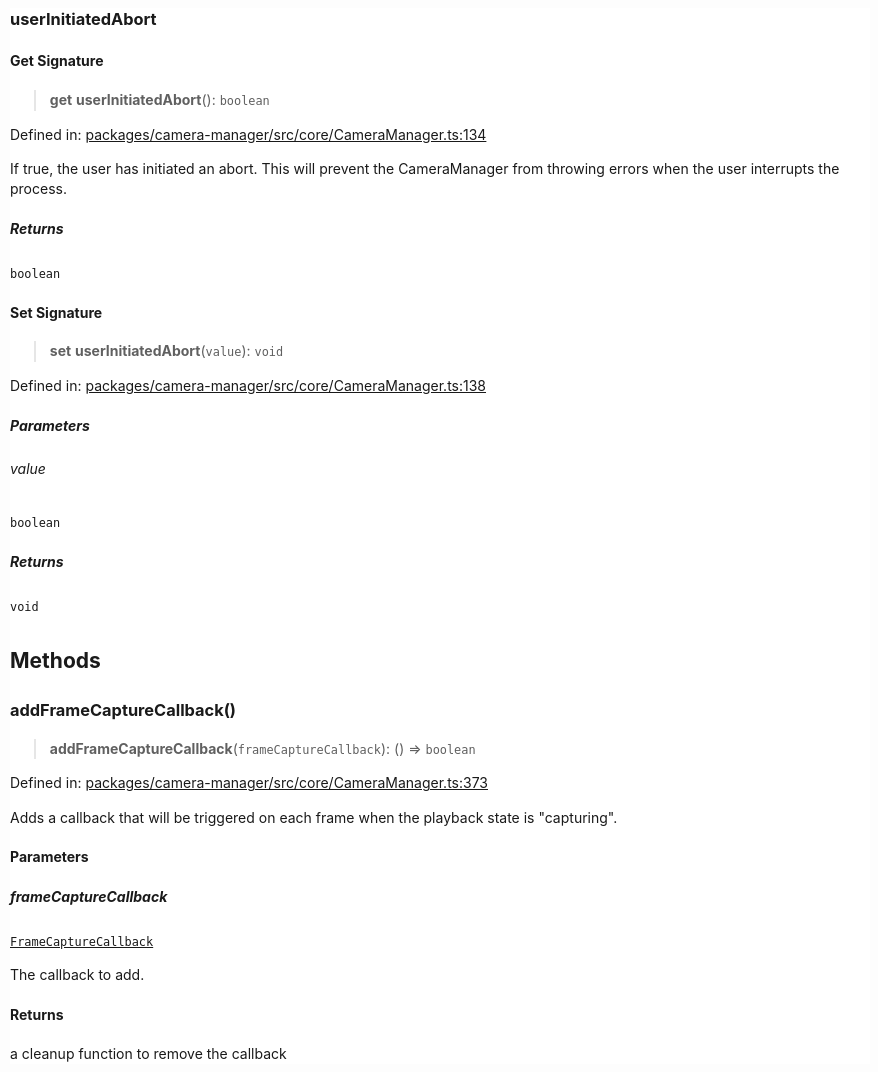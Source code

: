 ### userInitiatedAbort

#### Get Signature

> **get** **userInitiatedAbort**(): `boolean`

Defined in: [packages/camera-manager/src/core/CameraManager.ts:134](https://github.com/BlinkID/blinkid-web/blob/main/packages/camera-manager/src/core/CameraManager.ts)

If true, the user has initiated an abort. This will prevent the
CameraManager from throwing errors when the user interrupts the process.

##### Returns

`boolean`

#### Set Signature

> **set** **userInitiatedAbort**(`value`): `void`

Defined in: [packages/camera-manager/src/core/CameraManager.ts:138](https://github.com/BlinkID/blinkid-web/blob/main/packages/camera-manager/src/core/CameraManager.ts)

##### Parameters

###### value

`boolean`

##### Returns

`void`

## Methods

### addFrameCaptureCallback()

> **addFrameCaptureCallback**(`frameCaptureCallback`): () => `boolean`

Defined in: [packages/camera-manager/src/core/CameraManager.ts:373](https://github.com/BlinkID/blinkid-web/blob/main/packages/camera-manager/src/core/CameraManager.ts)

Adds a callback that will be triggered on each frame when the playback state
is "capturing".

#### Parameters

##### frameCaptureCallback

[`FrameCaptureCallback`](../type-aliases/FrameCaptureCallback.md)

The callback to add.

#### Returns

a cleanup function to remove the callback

──────────────────────────────

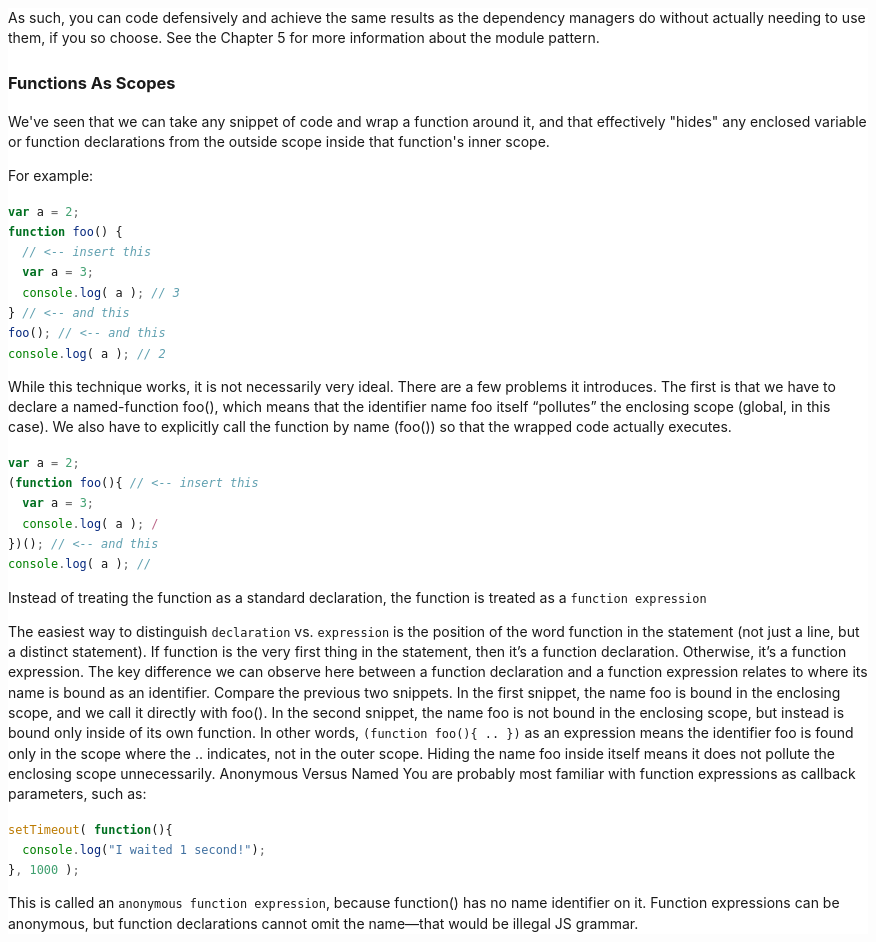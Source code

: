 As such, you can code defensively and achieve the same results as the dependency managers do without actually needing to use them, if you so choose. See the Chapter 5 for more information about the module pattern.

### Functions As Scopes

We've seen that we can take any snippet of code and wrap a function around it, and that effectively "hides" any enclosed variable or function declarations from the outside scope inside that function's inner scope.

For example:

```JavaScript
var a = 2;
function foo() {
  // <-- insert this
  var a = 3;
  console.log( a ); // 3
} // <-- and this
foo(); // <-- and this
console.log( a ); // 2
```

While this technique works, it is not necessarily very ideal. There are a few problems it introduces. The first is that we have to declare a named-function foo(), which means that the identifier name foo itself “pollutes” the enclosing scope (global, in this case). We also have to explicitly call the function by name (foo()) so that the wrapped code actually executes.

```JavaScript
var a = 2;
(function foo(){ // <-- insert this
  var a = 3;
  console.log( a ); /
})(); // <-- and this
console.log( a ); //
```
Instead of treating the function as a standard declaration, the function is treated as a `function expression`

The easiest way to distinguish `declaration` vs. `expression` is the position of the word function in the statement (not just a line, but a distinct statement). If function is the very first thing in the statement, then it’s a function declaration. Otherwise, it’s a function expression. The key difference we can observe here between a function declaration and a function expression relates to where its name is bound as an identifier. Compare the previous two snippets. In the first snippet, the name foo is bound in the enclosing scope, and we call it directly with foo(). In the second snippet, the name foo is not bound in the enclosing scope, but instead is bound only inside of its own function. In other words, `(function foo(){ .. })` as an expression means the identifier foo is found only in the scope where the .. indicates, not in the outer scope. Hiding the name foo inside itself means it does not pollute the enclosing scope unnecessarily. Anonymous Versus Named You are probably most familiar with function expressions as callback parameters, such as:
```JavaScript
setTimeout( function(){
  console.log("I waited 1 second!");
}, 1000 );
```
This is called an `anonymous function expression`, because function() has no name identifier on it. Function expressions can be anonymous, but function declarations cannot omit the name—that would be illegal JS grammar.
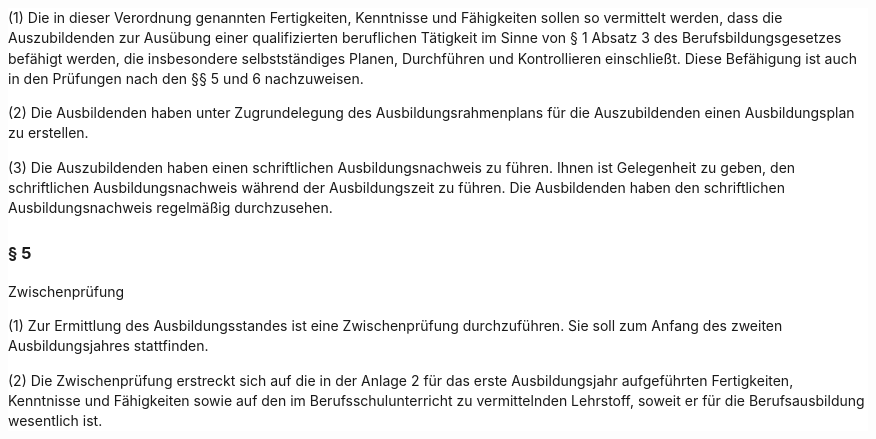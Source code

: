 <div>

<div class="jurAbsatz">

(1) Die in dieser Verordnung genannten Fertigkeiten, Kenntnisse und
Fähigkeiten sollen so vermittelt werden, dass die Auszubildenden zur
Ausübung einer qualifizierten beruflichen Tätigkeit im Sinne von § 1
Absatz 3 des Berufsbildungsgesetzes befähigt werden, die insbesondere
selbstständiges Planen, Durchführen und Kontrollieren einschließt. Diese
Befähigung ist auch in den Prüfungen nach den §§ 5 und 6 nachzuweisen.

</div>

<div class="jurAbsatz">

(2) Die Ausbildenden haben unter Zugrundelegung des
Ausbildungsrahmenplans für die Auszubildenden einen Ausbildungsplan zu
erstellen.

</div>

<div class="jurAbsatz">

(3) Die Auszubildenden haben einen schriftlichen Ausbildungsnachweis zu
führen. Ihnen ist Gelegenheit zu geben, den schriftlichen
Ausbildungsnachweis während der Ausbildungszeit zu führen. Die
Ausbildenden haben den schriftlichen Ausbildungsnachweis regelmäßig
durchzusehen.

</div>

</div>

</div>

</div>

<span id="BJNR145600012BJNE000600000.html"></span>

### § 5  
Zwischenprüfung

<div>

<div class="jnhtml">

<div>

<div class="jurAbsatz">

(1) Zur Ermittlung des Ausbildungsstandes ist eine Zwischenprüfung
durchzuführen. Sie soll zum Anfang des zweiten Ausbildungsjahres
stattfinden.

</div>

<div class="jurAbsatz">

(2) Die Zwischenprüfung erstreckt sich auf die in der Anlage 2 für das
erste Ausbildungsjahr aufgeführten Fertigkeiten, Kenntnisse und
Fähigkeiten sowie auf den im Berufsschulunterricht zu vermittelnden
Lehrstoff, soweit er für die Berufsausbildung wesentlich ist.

──────────────────────────────

Your task:
Count every line of the material that holds the string "will", then give the total alone.

Task answer:
2